_What you are asked to do_.
Take the entries below and print only the lines from the one with "Error de formación" through the one with "Tiempo de convergencia &", exactly as they stand, both ends included.

_Stored entries_.

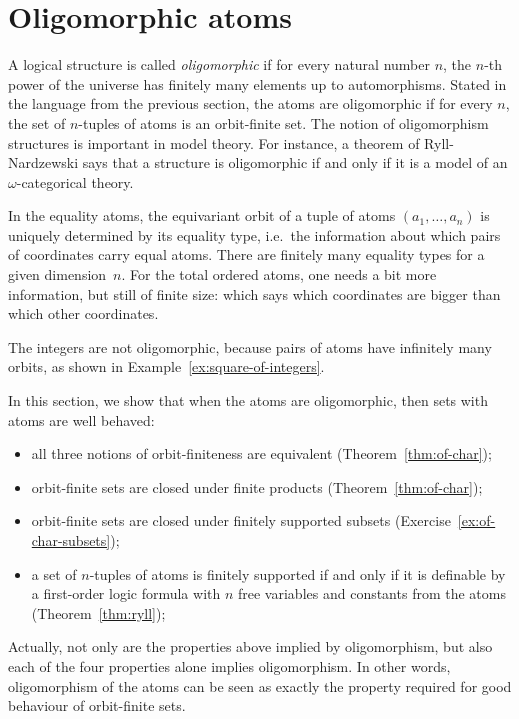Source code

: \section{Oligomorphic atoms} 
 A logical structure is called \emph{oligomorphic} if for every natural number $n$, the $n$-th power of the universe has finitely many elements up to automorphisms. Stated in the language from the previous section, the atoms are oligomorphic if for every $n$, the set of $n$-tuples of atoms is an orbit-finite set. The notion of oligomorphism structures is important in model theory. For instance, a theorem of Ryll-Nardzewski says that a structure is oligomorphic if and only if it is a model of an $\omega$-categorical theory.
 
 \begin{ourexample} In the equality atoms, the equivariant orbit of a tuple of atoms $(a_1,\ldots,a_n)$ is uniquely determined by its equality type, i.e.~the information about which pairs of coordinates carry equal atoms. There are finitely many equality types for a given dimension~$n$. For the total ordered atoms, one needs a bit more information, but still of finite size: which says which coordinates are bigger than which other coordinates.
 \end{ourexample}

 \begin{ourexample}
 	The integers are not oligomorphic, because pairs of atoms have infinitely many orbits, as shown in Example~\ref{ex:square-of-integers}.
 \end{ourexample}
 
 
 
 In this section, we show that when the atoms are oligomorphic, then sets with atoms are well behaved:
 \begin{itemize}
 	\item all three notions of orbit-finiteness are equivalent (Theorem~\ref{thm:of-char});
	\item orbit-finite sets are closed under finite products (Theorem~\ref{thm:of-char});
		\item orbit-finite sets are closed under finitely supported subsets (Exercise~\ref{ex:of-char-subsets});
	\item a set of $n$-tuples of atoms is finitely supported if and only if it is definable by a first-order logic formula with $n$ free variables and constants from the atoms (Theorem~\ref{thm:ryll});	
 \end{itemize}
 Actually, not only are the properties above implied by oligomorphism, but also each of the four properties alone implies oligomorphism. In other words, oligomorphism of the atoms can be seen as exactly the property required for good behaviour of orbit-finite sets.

* * *

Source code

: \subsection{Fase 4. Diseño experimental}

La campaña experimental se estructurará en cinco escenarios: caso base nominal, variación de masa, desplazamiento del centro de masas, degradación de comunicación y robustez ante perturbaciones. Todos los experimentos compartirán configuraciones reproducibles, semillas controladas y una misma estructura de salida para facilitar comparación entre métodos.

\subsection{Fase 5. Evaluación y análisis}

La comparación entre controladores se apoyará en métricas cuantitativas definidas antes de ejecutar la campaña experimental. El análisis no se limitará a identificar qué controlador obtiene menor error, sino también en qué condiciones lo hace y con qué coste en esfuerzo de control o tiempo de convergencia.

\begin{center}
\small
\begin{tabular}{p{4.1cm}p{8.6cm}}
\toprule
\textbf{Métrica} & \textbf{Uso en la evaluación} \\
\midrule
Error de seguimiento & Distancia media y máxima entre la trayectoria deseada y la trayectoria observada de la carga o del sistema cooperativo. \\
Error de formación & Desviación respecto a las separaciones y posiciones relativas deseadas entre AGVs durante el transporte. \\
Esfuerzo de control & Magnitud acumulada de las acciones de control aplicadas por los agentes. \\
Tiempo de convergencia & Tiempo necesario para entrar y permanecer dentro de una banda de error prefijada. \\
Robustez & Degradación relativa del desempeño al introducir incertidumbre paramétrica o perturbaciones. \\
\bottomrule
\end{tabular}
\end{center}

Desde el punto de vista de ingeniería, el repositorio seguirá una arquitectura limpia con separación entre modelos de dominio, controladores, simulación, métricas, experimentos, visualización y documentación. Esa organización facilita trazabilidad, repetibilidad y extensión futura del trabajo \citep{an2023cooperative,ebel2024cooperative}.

...

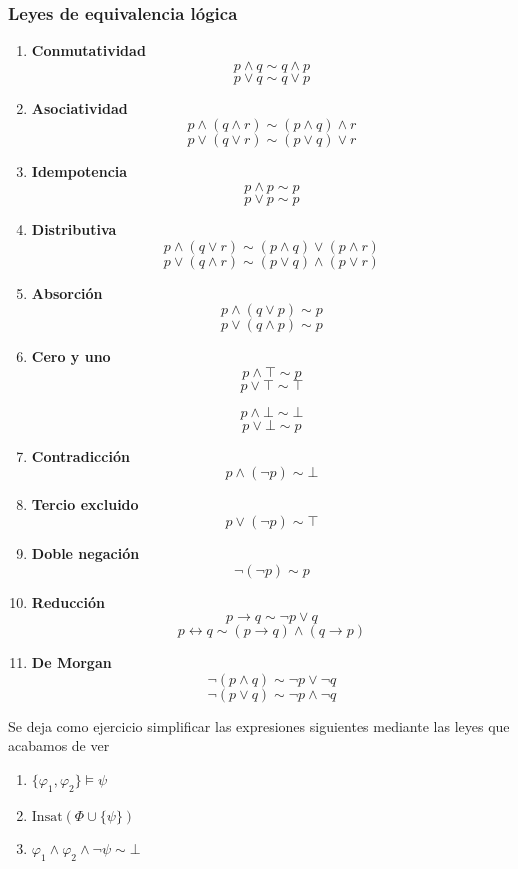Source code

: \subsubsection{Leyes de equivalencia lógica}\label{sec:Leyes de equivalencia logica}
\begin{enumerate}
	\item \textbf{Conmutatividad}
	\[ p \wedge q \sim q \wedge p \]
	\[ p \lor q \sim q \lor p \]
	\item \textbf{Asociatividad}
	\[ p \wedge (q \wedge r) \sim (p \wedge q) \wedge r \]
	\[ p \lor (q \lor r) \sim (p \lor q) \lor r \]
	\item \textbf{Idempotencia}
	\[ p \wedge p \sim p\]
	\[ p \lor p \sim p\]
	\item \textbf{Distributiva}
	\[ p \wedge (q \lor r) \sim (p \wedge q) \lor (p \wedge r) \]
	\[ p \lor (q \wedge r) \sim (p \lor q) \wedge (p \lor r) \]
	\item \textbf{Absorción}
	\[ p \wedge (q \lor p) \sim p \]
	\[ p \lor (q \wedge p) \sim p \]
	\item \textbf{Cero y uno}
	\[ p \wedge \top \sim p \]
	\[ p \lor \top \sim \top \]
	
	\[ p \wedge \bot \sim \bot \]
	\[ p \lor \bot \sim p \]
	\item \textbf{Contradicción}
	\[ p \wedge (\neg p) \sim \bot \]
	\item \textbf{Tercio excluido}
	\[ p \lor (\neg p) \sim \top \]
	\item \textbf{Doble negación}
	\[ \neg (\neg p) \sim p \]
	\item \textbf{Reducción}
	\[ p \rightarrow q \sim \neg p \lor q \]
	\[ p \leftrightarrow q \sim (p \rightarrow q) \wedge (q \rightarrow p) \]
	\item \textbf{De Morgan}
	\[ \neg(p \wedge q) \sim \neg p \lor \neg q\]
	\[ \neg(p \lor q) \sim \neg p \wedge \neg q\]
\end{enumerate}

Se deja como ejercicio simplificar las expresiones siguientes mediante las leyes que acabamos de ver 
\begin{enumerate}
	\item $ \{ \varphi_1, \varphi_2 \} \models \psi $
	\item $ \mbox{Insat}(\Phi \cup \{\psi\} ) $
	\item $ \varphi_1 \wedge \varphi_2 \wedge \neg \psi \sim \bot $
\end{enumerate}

_Solved problem_.
Error de formación & Desviación respecto a las separaciones y posiciones relativas deseadas entre AGVs durante el transporte. \\
Esfuerzo de control & Magnitud acumulada de las acciones de control aplicadas por los agentes. \\
Tiempo de convergencia & Tiempo necesario para entrar y permanecer dentro de una banda de error prefijada. \\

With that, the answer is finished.